Palestinian Authority (PA) chief Mahmoud Abbas concluded his four-day visit to China on Friday and supported the Chinese policies in Xinjiang province.
The United Nations has noted that Chinese actions in Xinjiang directed at its Uighur Muslims likely amount to 'crimes against humanity'.
Palestinian Authority (PA) chief Mahmoud Abbas concluded his four-day visit to China on Friday and supported the Chinese policies in Xinjiang province.
The Xinjiang province is home to the ethnic minority Uighur Muslims in Xinjiang who are subjected to systemic harassment and internment by the Chinese government. The United Nations (UN) has noted that the Chinese actions in Xinjiang with regard to Uighurs and other Muslim minorities likely amount to "crimes against humanity".

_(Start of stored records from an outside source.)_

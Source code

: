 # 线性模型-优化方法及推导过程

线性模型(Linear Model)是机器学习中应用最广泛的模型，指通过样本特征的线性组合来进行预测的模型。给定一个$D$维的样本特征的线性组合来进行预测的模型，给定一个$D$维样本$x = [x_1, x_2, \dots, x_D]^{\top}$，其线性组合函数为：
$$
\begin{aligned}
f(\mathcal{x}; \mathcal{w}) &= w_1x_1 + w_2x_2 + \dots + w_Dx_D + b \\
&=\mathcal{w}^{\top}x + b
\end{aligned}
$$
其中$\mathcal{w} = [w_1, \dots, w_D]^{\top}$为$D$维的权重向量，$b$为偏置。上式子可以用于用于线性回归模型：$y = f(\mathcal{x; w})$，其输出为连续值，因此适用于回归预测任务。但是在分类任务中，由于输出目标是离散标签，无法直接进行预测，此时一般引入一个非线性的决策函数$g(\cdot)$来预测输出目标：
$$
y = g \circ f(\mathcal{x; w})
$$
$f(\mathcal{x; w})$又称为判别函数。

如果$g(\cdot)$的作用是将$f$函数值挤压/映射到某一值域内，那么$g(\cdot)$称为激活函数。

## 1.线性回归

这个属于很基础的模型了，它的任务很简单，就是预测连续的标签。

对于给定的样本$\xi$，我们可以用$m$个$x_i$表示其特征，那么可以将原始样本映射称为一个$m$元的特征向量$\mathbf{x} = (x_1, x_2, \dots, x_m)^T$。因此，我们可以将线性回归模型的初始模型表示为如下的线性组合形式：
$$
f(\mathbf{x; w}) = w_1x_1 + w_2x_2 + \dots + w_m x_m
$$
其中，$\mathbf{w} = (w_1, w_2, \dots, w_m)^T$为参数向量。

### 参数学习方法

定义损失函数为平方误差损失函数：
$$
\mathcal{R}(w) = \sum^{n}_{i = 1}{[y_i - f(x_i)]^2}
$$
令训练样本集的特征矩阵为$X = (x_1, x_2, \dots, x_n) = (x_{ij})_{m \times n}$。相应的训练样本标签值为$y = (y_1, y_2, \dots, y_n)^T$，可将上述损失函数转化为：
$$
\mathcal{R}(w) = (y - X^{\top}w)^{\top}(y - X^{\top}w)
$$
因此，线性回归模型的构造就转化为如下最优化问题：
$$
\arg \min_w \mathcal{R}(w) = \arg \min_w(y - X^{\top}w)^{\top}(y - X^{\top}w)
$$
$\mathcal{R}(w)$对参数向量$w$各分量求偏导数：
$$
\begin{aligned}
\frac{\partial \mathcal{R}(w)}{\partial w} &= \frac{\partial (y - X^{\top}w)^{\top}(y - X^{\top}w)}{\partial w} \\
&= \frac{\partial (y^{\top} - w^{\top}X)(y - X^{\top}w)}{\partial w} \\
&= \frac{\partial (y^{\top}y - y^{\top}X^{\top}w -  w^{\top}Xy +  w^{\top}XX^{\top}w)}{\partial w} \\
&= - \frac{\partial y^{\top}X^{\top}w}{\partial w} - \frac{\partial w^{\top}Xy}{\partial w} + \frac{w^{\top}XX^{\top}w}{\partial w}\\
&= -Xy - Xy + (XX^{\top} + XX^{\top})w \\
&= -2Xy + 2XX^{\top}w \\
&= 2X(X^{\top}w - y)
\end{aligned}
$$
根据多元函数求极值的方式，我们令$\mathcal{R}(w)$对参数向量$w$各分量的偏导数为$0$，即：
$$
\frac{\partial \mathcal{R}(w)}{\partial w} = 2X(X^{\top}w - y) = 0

Despite being a leader of a Muslim-majority territory, Abbas rubbished the Uighur issue and said Chinese policies were about "excising extremism and opposing terrorism and separatism". This echoes the Chinese line and ignores the evidence presented by media, scholars, and the UN over the years.

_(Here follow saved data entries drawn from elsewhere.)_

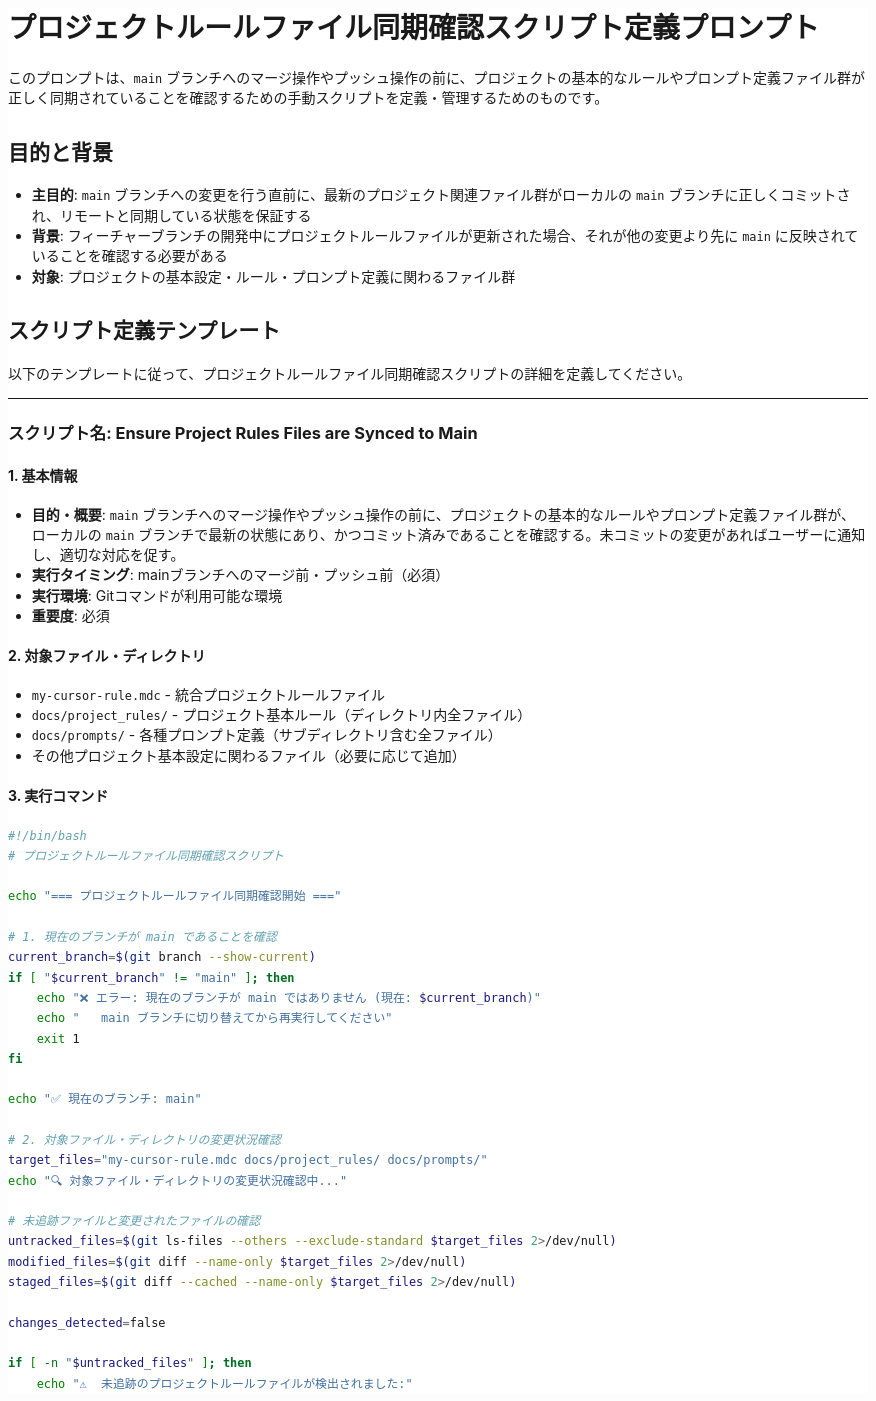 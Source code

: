# プロジェクトルールファイル同期確認スクリプト定義プロンプト

このプロンプトは、`main` ブランチへのマージ操作やプッシュ操作の前に、プロジェクトの基本的なルールやプロンプト定義ファイル群が正しく同期されていることを確認するための手動スクリプトを定義・管理するためのものです。

## 目的と背景

- **主目的**: `main` ブランチへの変更を行う直前に、最新のプロジェクト関連ファイル群がローカルの `main` ブランチに正しくコミットされ、リモートと同期している状態を保証する
- **背景**: フィーチャーブランチの開発中にプロジェクトルールファイルが更新された場合、それが他の変更より先に `main` に反映されていることを確認する必要がある
- **対象**: プロジェクトの基本設定・ルール・プロンプト定義に関わるファイル群

## スクリプト定義テンプレート

以下のテンプレートに従って、プロジェクトルールファイル同期確認スクリプトの詳細を定義してください。

---

### スクリプト名: Ensure Project Rules Files are Synced to Main

#### 1. 基本情報
- **目的・概要**: `main` ブランチへのマージ操作やプッシュ操作の前に、プロジェクトの基本的なルールやプロンプト定義ファイル群が、ローカルの `main` ブランチで最新の状態にあり、かつコミット済みであることを確認する。未コミットの変更があればユーザーに通知し、適切な対応を促す。
- **実行タイミング**: mainブランチへのマージ前・プッシュ前（必須）
- **実行環境**: Gitコマンドが利用可能な環境
- **重要度**: 必須

#### 2. 対象ファイル・ディレクトリ
- `my-cursor-rule.mdc` - 統合プロジェクトルールファイル
- `docs/project_rules/` - プロジェクト基本ルール（ディレクトリ内全ファイル）
- `docs/prompts/` - 各種プロンプト定義（サブディレクトリ含む全ファイル）
- その他プロジェクト基本設定に関わるファイル（必要に応じて追加）

#### 3. 実行コマンド
```bash
#!/bin/bash
# プロジェクトルールファイル同期確認スクリプト

echo "=== プロジェクトルールファイル同期確認開始 ==="

# 1. 現在のブランチが main であることを確認
current_branch=$(git branch --show-current)
if [ "$current_branch" != "main" ]; then
    echo "❌ エラー: 現在のブランチが main ではありません (現在: $current_branch)"
    echo "   main ブランチに切り替えてから再実行してください"
    exit 1
fi

echo "✅ 現在のブランチ: main"

# 2. 対象ファイル・ディレクトリの変更状況確認
target_files="my-cursor-rule.mdc docs/project_rules/ docs/prompts/"
echo "🔍 対象ファイル・ディレクトリの変更状況確認中..."

# 未追跡ファイルと変更されたファイルの確認
untracked_files=$(git ls-files --others --exclude-standard $target_files 2>/dev/null)
modified_files=$(git diff --name-only $target_files 2>/dev/null)
staged_files=$(git diff --cached --name-only $target_files 2>/dev/null)

changes_detected=false

if [ -n "$untracked_files" ]; then
    echo "⚠️  未追跡のプロジェクトルールファイルが検出されました:"
```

Abbas, however, is not alone in his acceptance of the Chinese line. The Associated Press (AP) notes that "Arab states have almost never openly expressed concern over Beijing's treatment of Muslims".

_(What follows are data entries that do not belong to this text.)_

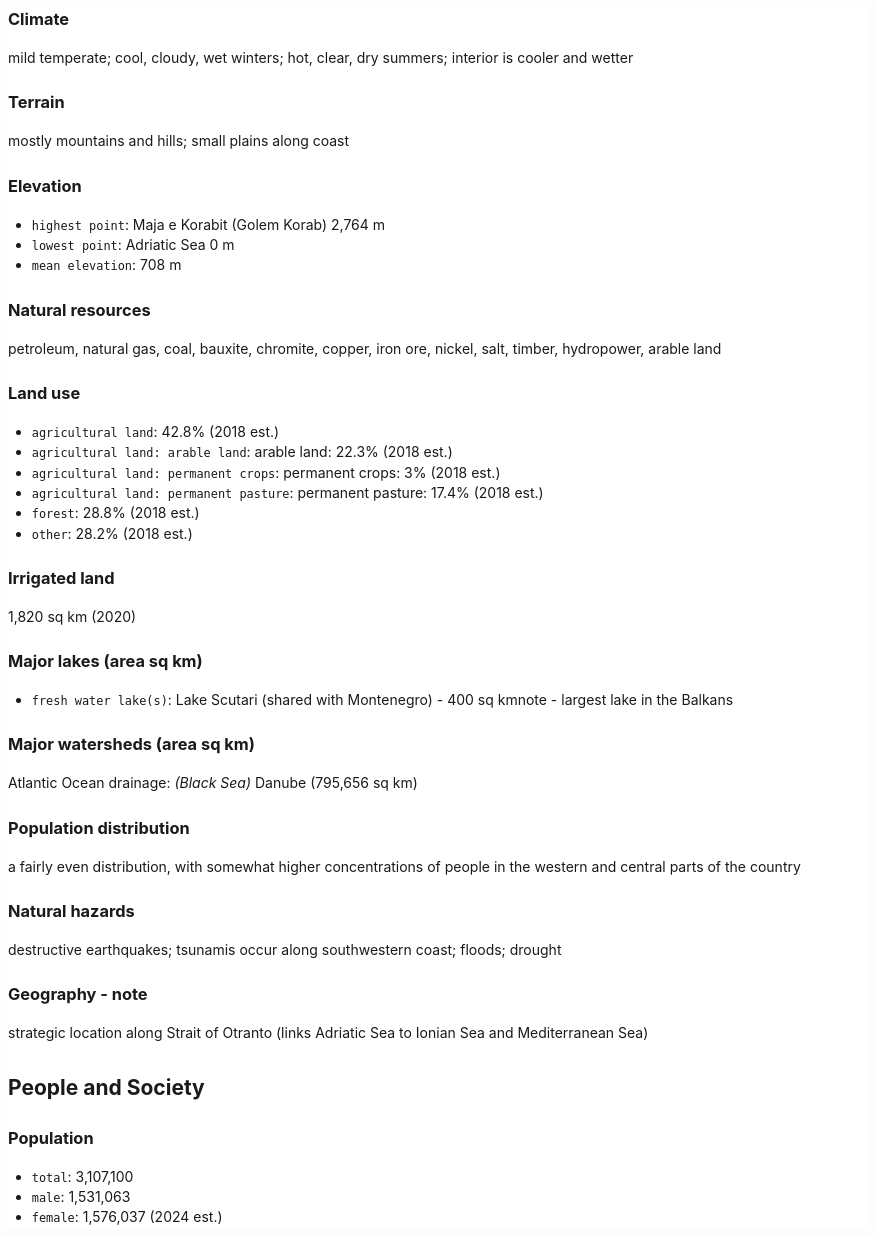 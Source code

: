 ### Climate
mild temperate; cool, cloudy, wet winters; hot, clear, dry summers; interior is cooler and wetter

### Terrain
mostly mountains and hills; small plains along coast

### Elevation
- `highest point`: Maja e Korabit (Golem Korab) 2,764 m
- `lowest point`: Adriatic Sea 0 m
- `mean elevation`: 708 m

### Natural resources
petroleum, natural gas, coal, bauxite, chromite, copper, iron ore, nickel, salt, timber, hydropower, arable land

### Land use
- `agricultural land`: 42.8% (2018 est.)
- `agricultural land: arable land`: arable land: 22.3% (2018 est.)
- `agricultural land: permanent crops`: permanent crops: 3% (2018 est.)
- `agricultural land: permanent pasture`: permanent pasture: 17.4% (2018 est.)
- `forest`: 28.8% (2018 est.)
- `other`: 28.2% (2018 est.)

### Irrigated land
1,820 sq km (2020)

### Major lakes (area sq km)
- `fresh water lake(s)`: Lake Scutari (shared with Montenegro) - 400 sq kmnote - largest lake in the Balkans

### Major watersheds (area sq km)
Atlantic Ocean drainage: *(Black Sea)* Danube (795,656 sq km)

### Population distribution
a fairly even distribution, with somewhat higher concentrations of people in the western and central parts of the country

### Natural hazards
destructive earthquakes; tsunamis occur along southwestern coast; floods; drought

### Geography - note
strategic location along Strait of Otranto (links Adriatic Sea to Ionian Sea and Mediterranean Sea)

## People and Society

### Population
- `total`: 3,107,100
- `male`: 1,531,063
- `female`: 1,576,037 (2024 est.)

The Palestinian Authority (PA) in a statement said that the Chinese policy toward Muslims in Xinjiang have "nothing to do with human rights and are aimed at excising extremism and opposing terrorism and separatism", according to AP.
The PA runs the Palestinian territory of West Bank. The other Palestinian territory of Gaza Strip is run by Palestinian terrorist group Hamas.
"Palestine resolutely opposes using the Xinjiang problem as a way of interfering in China's internal affairs," AP quoted the joint statement as saying.
In the statement, the PA also said that the Chinese policy in Xinjiang have "nothing to do with human rights and are aimed at excising extremism and opposing terrorism and separatism".
It has been reported that China runs internment camps in Xinjiang where 8-30 lakh (0.8 million-3 million) Uighur Muslims have been detained over the years.
These camps, called re-education camps, are run to replace Uighur Muslims' ethnic, religious, or cultural identity with the Chinese national identity which is associated with the majority Han Chinese people. Vox notes that it is the "largest mass internment of an ethnic-religious minority group since World War II", when Jews were held in concentration camps and tortured and killed in Nazi Germany.
"That echoes [PA's statement] Chinese propaganda surrounding the detention of more than 1 million Uyghurs, Kazakhs and other Muslim minorities in prison-like detention centers on little or no legal grounds — often merely for having a relative studying abroad or downloading the Koran onto their phones," note AP.
The UN report found that the allegations of patterns of torture or ill-treatment, including forced medical treatment and adverse conditions of detention, are credible along with allegations of individual incidents of sexual and gender-based violence.